The overall median observation period was 51 (IQR: 23–77) months, and there was no statistically significant difference between the groups (p = 0.50) (Table 3). Median interval from renal biopsy to start of the induction therapy was 1 (IQR: − 7–9) day, and there was no statistically significant difference between the two groups (p = 0.85). During induction therapy, prednisolone was prescribed for all patients. The proportion of patients in the lower eGFR group who received methylprednisolone pulse therapy was higher than that in the higher eGFR group (62% [26/42] vs. 51% [25/49], respectively). However, the proportion of patients who received any type of immunosuppressants was not statistically different between the two groups. Of all patients, five were lost to follow-up and four died during induction therapy. Of the remaining, 82 received maintenance therapy, and of these, 66 responded to induction therapy29. There was no statistically significant difference in the content of maintenance treatment between the groups. Overall, 54/85 patients achieved CR; the cumulative incidence of CR in the lower eGFR group was lower (38%, 15/39) than that in the higher eGFR group (55%, 39/46). Overall (n = 91), 16 patients developed 1.5-fold increase in sCr, eight patients had doubling of sCr, and two patients reached end-stage renal disease (ESRD) during the entire observation period. Six patients died, and all of them were in the lower eGFR group. Regarding the adverse events after the initiation of induction therapy, the incidence of steroids-induced diabetes was significantly higher in the lower eGFR group (52%, 22/42) than that in the higher eGFR group (31%, 15/46) (see Supplementary Table S2 online).

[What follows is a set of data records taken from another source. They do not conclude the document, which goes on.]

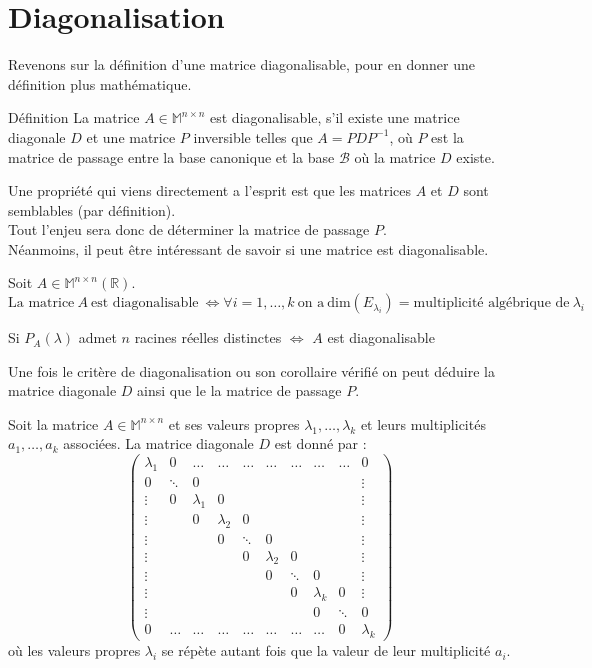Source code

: \section{Diagonalisation}
Revenons sur la définition d'une matrice diagonalisable, pour en donner une définition plus mathématique.
\begin{bclogo}[couleur=blue!30,couleurBord=blue,arrondi=0.1,logo=\bcbook,ombre=true]{Définition}
La matrice $A\in\mathbb{M}^{n\times n}$ est diagonalisable, s'il existe une matrice diagonale $D$ et une matrice $P$ inversible telles que $A=PDP^{-1}$, où $P$ est la matrice de passage entre la base canonique et la base $\mathscr{B}$ où la matrice $D$ existe.
\end{bclogo}
Une propriété qui viens directement a l'esprit est que les matrices $A$ et $D$ sont semblables (par définition).\\
Tout l'enjeu sera donc de déterminer la matrice de passage $P$.\\
Néanmoins, il peut être intéressant de savoir si une matrice est diagonalisable. 
\begin{thm}
Soit $A\in\mathbb{M}^{n\times n}(\mathbb{R})$.
$\text{La matrice}\ A\ \text{est diagonalisable}\ \Leftrightarrow\forall i=1,\hdots,k\ \text{on a}\ \text{dim}(E_{\lambda_i})=\text{multiplicité algébrique de}\ \lambda_i$
\end{thm}
\begin{thm}[Corollaire]
Si $P_A(\lambda)$ admet $n$ racines réelles distinctes $\Leftrightarrow$ $A$ est diagonalisable
\end{thm}
Une fois le critère de diagonalisation ou son corollaire vérifié on peut déduire la matrice diagonale $D$ ainsi que le la matrice de passage $P$.
\begin{prop}
Soit la matrice $A\in\mathbb{M}^{n\times n}$ et ses valeurs propres $\lambda_1,\hdots, \lambda_k$ et leurs multiplicités $a_1,\hdots,a_k$ associées.
La matrice diagonale $D$ est donné par :\\
$$\begin{pmatrix}
\lambda_1 & 0 & \hdots & \hdots & \hdots & \hdots & \hdots & \hdots & \hdots & 0\\
0 & \ddots & 0 & & & & & & & \vdots\\
\vdots & 0 & \lambda_1 & 0 & & & & & & \vdots\\
\vdots & & 0 & \lambda_2 & 0 & & & & & \vdots \\
\vdots & & & 0 & \ddots & 0 & & & & \vdots\\
\vdots & & & & 0 & \lambda_2 & 0 & & & \vdots\\
\vdots & & & & & 0 & \ddots & 0 & & \vdots\\
\vdots & & & & & & 0 & \lambda_k & 0 & \vdots\\
\vdots & & & & & & & 0 & \ddots & 0 \\
0 & \hdots & \hdots & \hdots & \hdots & \hdots & \hdots & \hdots & 0 & \lambda_k
\end{pmatrix}$$
où les valeurs propres $\lambda_i$ se répète autant fois que la valeur de leur multiplicité $a_i$.
\end{prop}

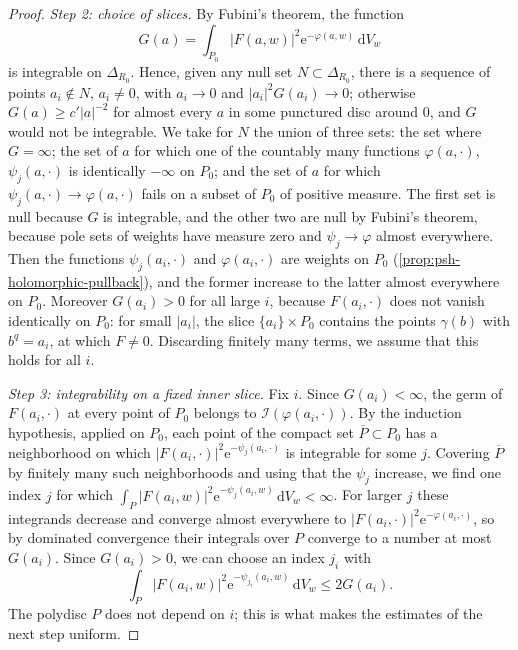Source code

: \begin{proof}
\emph{Step 2: choice of slices.} By Fubini's theorem, the function
\[
 G(a)=\int_{P_0}|F(a,w)|^2\mathrm e^{-\varphi(a,w)}\,\mathrm dV_w
\]
is integrable on $\Delta_{R_0}$. Hence, given any null set $N\subset\Delta_{R_0}$, there is a sequence of points $a_i\notin N$, $a_i\neq0$, with $a_i\to0$ and $|a_i|^2G(a_i)\to0$; otherwise $G(a)\geq c'|a|^{-2}$ for almost every $a$ in some punctured disc around $0$, and $G$ would not be integrable. We take for $N$ the union of three sets: the set where $G=\infty$; the set of $a$ for which one of the countably many functions $\varphi(a,\cdot)$, $\psi_j(a,\cdot)$ is identically $-\infty$ on $P_0$; and the set of $a$ for which $\psi_j(a,\cdot)\to\varphi(a,\cdot)$ fails on a subset of $P_0$ of positive measure. The first set is null because $G$ is integrable, and the other two are null by Fubini's theorem, because pole sets of weights have measure zero and $\psi_j\to\varphi$ almost everywhere. Then the functions $\psi_j(a_i,\cdot)$ and $\varphi(a_i,\cdot)$ are weights on $P_0$ (\cref{prop:psh-holomorphic-pullback}), and the former increase to the latter almost everywhere on $P_0$. Moreover $G(a_i)>0$ for all large $i$, because $F(a_i,\cdot)$ does not vanish identically on $P_0$: for small $|a_i|$, the slice $\{a_i\}\times P_0$ contains the points $\gamma(b)$ with $b^q=a_i$, at which $F\neq0$. Discarding finitely many terms, we assume that this holds for all $i$.

\emph{Step 3: integrability on a fixed inner slice.} Fix $i$. Since $G(a_i)<\infty$, the germ of $F(a_i,\cdot)$ at every point of $P_0$ belongs to $\mathcal I(\varphi(a_i,\cdot))$. By the induction hypothesis, applied on $P_0$, each point of the compact set $\overline P\subset P_0$ has a neighborhood on which $|F(a_i,\cdot)|^2\mathrm e^{-\psi_j(a_i,\cdot)}$ is integrable for some $j$. Covering $\overline P$ by finitely many such neighborhoods and using that the $\psi_j$ increase, we find one index $j$ for which $\int_P|F(a_i,w)|^2\mathrm e^{-\psi_j(a_i,w)}\,\mathrm dV_w<\infty$. For larger $j$ these integrands decrease and converge almost everywhere to $|F(a_i,\cdot)|^2\mathrm e^{-\varphi(a_i,\cdot)}$, so by dominated convergence their integrals over $P$ converge to a number at most $G(a_i)$. Since $G(a_i)>0$, we can choose an index $j_i$ with
\[
 \int_P|F(a_i,w)|^2\mathrm e^{-\psi_{j_i}(a_i,w)}\,\mathrm dV_w
                          \leq2G(a_i).
\]
The polydisc $P$ does not depend on $i$; this is what makes the estimates of the next step uniform.


\end{proof}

Table 3 Medication during 6-month induction therapy and clinical outcomes.

Survival curves for renal function decline and CR

The cumulative incidence of renal event (1.5-fold increase in sCr)-free survival and CR are illustrated in Fig. 3. Time to CR was assessed within 5 years from the initiation of induction therapy because none of the patients achieved CR after 5 years. The baseline eGFR levels were not associated with renal function decline (p = 0.80) (Fig. 3a), but patients in the higher eGFR group were more likely to achieve CR than were those in the lower eGFR group (p < 0.001) (Fig. 3b). Similarly, the presence of nephrotic syndrome was not associated with renal function decline (p = 0.84) (Fig. 3c), but patients without nephrotic syndrome were also more likely to achieve CR than those with nephrotic syndrome (p = 0.006) (Fig. 3d).

Figure 3
figure 3

Survival curves of clinical outcomes. Kaplan–Meier plots are described according to the baseline eGFR levels (a,b), and with or without nephrotic syndrome (c,d). The cumulative incidence of renal event (1.5-fold increase in serum creatinine, sCr)-free survival is indicated on the y-axis (a,c), and that of complete remission is indicated on the y-axis (b,d). Duration (months) from the initiation of the induction therapy is indicated on x-axis. eGFR estimated glomerular filtration rate; NS nephrotic syndrome.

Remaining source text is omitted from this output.